Aim of the task
Take the entries below and return them unchanged.

*****

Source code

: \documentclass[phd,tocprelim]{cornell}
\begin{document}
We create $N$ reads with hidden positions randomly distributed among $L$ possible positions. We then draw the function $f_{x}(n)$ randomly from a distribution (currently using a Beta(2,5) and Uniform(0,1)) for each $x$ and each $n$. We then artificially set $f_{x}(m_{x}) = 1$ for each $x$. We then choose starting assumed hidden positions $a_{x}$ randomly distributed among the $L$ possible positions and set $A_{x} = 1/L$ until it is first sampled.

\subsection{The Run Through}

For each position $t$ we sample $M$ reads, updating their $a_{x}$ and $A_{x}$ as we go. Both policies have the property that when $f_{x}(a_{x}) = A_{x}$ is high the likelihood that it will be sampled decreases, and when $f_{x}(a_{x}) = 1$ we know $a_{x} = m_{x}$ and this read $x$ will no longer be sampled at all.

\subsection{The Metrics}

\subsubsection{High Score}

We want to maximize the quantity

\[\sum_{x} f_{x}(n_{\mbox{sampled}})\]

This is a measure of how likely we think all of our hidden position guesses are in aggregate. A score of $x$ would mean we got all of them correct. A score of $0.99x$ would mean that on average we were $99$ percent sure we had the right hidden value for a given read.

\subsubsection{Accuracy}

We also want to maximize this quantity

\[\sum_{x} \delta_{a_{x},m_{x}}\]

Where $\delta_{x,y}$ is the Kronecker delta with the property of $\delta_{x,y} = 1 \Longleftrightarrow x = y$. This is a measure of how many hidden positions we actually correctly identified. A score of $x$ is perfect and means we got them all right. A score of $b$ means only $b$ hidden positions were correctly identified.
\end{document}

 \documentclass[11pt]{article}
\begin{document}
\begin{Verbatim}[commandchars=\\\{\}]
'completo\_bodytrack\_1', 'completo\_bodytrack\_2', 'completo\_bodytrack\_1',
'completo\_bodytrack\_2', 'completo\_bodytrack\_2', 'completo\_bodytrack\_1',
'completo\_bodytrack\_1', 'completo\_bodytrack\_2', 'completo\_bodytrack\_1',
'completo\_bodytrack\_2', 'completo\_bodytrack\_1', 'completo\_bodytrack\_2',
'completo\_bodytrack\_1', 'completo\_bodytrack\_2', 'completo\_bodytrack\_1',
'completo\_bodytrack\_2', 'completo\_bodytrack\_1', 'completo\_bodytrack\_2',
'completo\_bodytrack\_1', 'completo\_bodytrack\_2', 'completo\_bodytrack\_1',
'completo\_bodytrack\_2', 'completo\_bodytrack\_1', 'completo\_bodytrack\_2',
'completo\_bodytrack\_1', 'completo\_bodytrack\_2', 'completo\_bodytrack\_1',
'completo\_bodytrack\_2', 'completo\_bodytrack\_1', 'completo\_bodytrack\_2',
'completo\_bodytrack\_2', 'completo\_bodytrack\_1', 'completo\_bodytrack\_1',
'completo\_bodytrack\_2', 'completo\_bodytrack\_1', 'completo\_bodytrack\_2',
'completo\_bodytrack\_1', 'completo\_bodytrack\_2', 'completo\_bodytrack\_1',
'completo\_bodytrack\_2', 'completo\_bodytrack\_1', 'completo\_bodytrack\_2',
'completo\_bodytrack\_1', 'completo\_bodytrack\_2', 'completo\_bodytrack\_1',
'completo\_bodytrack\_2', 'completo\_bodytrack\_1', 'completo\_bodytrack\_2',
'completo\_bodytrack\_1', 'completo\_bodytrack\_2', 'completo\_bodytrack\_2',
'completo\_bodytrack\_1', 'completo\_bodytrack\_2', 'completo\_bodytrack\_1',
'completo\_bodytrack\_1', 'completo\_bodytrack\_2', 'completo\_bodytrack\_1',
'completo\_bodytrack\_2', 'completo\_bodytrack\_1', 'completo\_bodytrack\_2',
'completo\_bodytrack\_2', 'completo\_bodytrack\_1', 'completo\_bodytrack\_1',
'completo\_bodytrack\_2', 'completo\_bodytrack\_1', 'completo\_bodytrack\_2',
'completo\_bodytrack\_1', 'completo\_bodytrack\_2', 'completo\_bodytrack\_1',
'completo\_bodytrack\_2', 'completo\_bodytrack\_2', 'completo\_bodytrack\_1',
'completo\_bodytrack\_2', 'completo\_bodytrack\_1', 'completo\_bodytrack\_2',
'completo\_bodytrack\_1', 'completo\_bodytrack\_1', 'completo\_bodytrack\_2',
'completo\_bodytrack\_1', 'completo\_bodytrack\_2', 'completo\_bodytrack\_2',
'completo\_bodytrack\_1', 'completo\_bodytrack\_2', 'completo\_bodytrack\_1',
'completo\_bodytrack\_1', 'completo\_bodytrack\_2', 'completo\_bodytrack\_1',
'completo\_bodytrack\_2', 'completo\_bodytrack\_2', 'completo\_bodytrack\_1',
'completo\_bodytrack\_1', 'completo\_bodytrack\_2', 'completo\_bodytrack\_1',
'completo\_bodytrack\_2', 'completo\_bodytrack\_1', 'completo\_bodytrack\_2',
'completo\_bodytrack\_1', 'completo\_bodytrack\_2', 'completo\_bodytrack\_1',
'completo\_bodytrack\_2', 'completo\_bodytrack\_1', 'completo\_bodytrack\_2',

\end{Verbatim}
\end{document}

*****

Result for this exercise
Source code

: \documentclass[phd,tocprelim]{cornell}
\begin{document}
We create $N$ reads with hidden positions randomly distributed among $L$ possible positions. We then draw the function $f_{x}(n)$ randomly from a distribution (currently using a Beta(2,5) and Uniform(0,1)) for each $x$ and each $n$. We then artificially set $f_{x}(m_{x}) = 1$ for each $x$. We then choose starting assumed hidden positions $a_{x}$ randomly distributed among the $L$ possible positions and set $A_{x} = 1/L$ until it is first sampled.

\subsection{The Run Through}

For each position $t$ we sample $M$ reads, updating their $a_{x}$ and $A_{x}$ as we go. Both policies have the property that when $f_{x}(a_{x}) = A_{x}$ is high the likelihood that it will be sampled decreases, and when $f_{x}(a_{x}) = 1$ we know $a_{x} = m_{x}$ and this read $x$ will no longer be sampled at all.

\subsection{The Metrics}

\subsubsection{High Score}

We want to maximize the quantity

\[\sum_{x} f_{x}(n_{\mbox{sampled}})\]

This is a measure of how likely we think all of our hidden position guesses are in aggregate. A score of $x$ would mean we got all of them correct. A score of $0.99x$ would mean that on average we were $99$ percent sure we had the right hidden value for a given read.

\subsubsection{Accuracy}

We also want to maximize this quantity

\[\sum_{x} \delta_{a_{x},m_{x}}\]

Where $\delta_{x,y}$ is the Kronecker delta with the property of $\delta_{x,y} = 1 \Longleftrightarrow x = y$. This is a measure of how many hidden positions we actually correctly identified. A score of $x$ is perfect and means we got them all right. A score of $b$ means only $b$ hidden positions were correctly identified.
\end{document}

 \documentclass[11pt]{article}
\begin{document}
\begin{Verbatim}[commandchars=\\\{\}]
'completo\_bodytrack\_1', 'completo\_bodytrack\_2', 'completo\_bodytrack\_1',
'completo\_bodytrack\_2', 'completo\_bodytrack\_2', 'completo\_bodytrack\_1',
'completo\_bodytrack\_1', 'completo\_bodytrack\_2', 'completo\_bodytrack\_1',
'completo\_bodytrack\_2', 'completo\_bodytrack\_1', 'completo\_bodytrack\_2',
'completo\_bodytrack\_1', 'completo\_bodytrack\_2', 'completo\_bodytrack\_1',
'completo\_bodytrack\_2', 'completo\_bodytrack\_1', 'completo\_bodytrack\_2',
'completo\_bodytrack\_1', 'completo\_bodytrack\_2', 'completo\_bodytrack\_1',
'completo\_bodytrack\_2', 'completo\_bodytrack\_1', 'completo\_bodytrack\_2',
'completo\_bodytrack\_1', 'completo\_bodytrack\_2', 'completo\_bodytrack\_1',
'completo\_bodytrack\_2', 'completo\_bodytrack\_1', 'completo\_bodytrack\_2',
'completo\_bodytrack\_2', 'completo\_bodytrack\_1', 'completo\_bodytrack\_1',
'completo\_bodytrack\_2', 'completo\_bodytrack\_1', 'completo\_bodytrack\_2',
'completo\_bodytrack\_1', 'completo\_bodytrack\_2', 'completo\_bodytrack\_1',
'completo\_bodytrack\_2', 'completo\_bodytrack\_1', 'completo\_bodytrack\_2',
'completo\_bodytrack\_1', 'completo\_bodytrack\_2', 'completo\_bodytrack\_1',
'completo\_bodytrack\_2', 'completo\_bodytrack\_1', 'completo\_bodytrack\_2',
'completo\_bodytrack\_1', 'completo\_bodytrack\_2', 'completo\_bodytrack\_2',
'completo\_bodytrack\_1', 'completo\_bodytrack\_2', 'completo\_bodytrack\_1',
'completo\_bodytrack\_1', 'completo\_bodytrack\_2', 'completo\_bodytrack\_1',
'completo\_bodytrack\_2', 'completo\_bodytrack\_1', 'completo\_bodytrack\_2',
'completo\_bodytrack\_2', 'completo\_bodytrack\_1', 'completo\_bodytrack\_1',
'completo\_bodytrack\_2', 'completo\_bodytrack\_1', 'completo\_bodytrack\_2',
'completo\_bodytrack\_1', 'completo\_bodytrack\_2', 'completo\_bodytrack\_1',
'completo\_bodytrack\_2', 'completo\_bodytrack\_2', 'completo\_bodytrack\_1',
'completo\_bodytrack\_2', 'completo\_bodytrack\_1', 'completo\_bodytrack\_2',
'completo\_bodytrack\_1', 'completo\_bodytrack\_1', 'completo\_bodytrack\_2',
'completo\_bodytrack\_1', 'completo\_bodytrack\_2', 'completo\_bodytrack\_2',
'completo\_bodytrack\_1', 'completo\_bodytrack\_2', 'completo\_bodytrack\_1',
'completo\_bodytrack\_1', 'completo\_bodytrack\_2', 'completo\_bodytrack\_1',
'completo\_bodytrack\_2', 'completo\_bodytrack\_2', 'completo\_bodytrack\_1',
'completo\_bodytrack\_1', 'completo\_bodytrack\_2', 'completo\_bodytrack\_1',
'completo\_bodytrack\_2', 'completo\_bodytrack\_1', 'completo\_bodytrack\_2',
'completo\_bodytrack\_1', 'completo\_bodytrack\_2', 'completo\_bodytrack\_1',
'completo\_bodytrack\_2', 'completo\_bodytrack\_1', 'completo\_bodytrack\_2',

\end{Verbatim}
\end{document}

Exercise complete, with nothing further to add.